🤖 AI Summary
This work addresses a critical challenge in AI model deployment: how to selectively abstain from predictions under uncertainty while providing rigorous, finite-sample risk control for trusted predictions. The authors propose the SCoRE framework, which introduces—for the first time—a general e-value–based risk control mechanism that integrates conformal inference with hypothesis testing. Requiring only data exchangeability and no modeling assumptions or uniform convergence conditions, SCoRE delivers finite-sample–guaranteed reliable decisions for any pretrained model and any user-specified bounded continuous risk. Notably, the method naturally accommodates distributional shifts. Empirical evaluations across drug discovery, health risk prediction, and large language models demonstrate that SCoRE effectively enforces strict control over positive-class risk.
📝 Abstract
In deploying artificial intelligence (AI) models, selective prediction offers the option to abstain from making a prediction when uncertain about model quality. To fulfill its promise, it is crucial to enforce strict and precise error control over cases where the model is trusted. We propose Selective Conformal Risk control with E-values (SCoRE), a new framework for deriving such decisions for any trained model and any user-defined, bounded and continuously-valued risk. SCoRE offers two types of guarantees on the risk among ``positive'' cases in which the system opts to trust the model.

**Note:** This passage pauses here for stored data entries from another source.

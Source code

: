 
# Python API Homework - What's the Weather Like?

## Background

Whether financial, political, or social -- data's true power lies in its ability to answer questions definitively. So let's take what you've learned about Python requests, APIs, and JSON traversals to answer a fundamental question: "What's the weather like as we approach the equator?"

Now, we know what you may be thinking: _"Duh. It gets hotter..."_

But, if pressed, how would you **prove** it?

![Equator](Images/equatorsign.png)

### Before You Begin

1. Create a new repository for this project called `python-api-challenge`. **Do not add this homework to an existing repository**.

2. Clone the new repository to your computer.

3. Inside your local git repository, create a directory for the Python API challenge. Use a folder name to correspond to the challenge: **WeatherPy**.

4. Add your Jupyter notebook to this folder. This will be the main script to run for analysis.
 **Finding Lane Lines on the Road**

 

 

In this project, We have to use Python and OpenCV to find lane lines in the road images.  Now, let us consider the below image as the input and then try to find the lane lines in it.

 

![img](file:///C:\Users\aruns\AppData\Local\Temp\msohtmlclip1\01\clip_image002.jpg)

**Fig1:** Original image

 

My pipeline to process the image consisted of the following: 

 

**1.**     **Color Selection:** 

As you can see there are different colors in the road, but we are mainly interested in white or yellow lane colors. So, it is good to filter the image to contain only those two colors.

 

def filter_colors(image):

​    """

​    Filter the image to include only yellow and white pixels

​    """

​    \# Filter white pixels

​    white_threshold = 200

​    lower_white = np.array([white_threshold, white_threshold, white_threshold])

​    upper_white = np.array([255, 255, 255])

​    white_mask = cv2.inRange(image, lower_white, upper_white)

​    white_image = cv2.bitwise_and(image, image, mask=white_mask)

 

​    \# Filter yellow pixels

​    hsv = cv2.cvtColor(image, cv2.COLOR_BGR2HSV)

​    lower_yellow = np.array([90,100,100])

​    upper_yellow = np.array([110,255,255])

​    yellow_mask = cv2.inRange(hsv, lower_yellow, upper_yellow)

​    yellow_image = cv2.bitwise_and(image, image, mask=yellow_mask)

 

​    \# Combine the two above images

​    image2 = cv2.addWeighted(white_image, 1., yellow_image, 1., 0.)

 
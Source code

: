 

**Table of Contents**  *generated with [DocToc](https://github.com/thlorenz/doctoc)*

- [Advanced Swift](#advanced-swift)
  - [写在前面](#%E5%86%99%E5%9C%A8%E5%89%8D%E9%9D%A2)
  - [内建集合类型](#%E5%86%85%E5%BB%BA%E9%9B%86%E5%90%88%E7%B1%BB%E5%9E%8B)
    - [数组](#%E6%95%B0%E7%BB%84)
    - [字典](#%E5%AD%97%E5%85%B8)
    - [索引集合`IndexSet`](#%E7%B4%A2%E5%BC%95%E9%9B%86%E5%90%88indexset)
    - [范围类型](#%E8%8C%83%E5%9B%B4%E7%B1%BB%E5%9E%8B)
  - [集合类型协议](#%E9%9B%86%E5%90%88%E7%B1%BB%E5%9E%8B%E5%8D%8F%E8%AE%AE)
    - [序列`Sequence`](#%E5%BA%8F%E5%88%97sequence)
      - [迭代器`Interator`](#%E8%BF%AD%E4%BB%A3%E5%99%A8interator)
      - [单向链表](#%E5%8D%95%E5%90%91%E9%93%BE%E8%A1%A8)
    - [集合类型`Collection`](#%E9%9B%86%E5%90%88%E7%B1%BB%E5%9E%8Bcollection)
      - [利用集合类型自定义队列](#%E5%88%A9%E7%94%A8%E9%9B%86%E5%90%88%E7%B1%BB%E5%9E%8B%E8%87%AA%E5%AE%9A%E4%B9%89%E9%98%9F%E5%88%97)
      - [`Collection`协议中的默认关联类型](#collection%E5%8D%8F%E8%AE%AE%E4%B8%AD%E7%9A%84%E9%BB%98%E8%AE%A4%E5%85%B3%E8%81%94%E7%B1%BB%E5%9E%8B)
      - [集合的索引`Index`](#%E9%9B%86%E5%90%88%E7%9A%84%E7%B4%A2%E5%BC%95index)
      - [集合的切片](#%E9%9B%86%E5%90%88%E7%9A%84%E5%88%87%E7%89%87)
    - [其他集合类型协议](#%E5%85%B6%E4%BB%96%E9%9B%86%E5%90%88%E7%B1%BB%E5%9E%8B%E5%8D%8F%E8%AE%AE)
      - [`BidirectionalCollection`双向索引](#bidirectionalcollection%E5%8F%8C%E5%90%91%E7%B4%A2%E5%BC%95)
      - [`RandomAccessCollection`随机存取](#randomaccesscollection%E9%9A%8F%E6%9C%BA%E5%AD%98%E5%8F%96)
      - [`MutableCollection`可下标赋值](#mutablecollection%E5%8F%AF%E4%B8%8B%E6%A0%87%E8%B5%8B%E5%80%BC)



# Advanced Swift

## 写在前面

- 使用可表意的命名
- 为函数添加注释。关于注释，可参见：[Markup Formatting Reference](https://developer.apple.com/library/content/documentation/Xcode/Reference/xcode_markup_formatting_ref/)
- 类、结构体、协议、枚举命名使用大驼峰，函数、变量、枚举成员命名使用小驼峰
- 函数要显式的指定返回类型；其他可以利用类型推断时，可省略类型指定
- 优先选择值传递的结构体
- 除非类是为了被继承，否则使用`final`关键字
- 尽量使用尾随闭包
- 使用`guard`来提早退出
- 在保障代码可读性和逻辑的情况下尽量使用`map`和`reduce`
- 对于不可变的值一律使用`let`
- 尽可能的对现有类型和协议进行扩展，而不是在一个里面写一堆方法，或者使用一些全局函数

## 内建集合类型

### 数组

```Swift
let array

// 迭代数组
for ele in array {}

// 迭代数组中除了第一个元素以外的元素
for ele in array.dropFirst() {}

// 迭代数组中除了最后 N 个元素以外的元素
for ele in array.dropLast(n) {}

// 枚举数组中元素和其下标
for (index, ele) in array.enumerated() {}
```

Built upon conformal inference and hypothesis testing ideas, SCoRE first constructs a class of (generalized) e-values, which are non-negative random variables whose product with the unknown risk has expectation no greater than one. Such a property is ensured by data exchangeability without requiring any modeling assumptions. Passing these e-values on to hypothesis testing procedures, we yield the binary trust decisions with finite-sample error control. SCoRE avoids the need of uniform concentration, and can be readily extended to settings with distribution shifts. We evaluate the proposed methods with simulations and demonstrate their efficacy through applications to error management in drug discovery, health risk prediction, and large language models.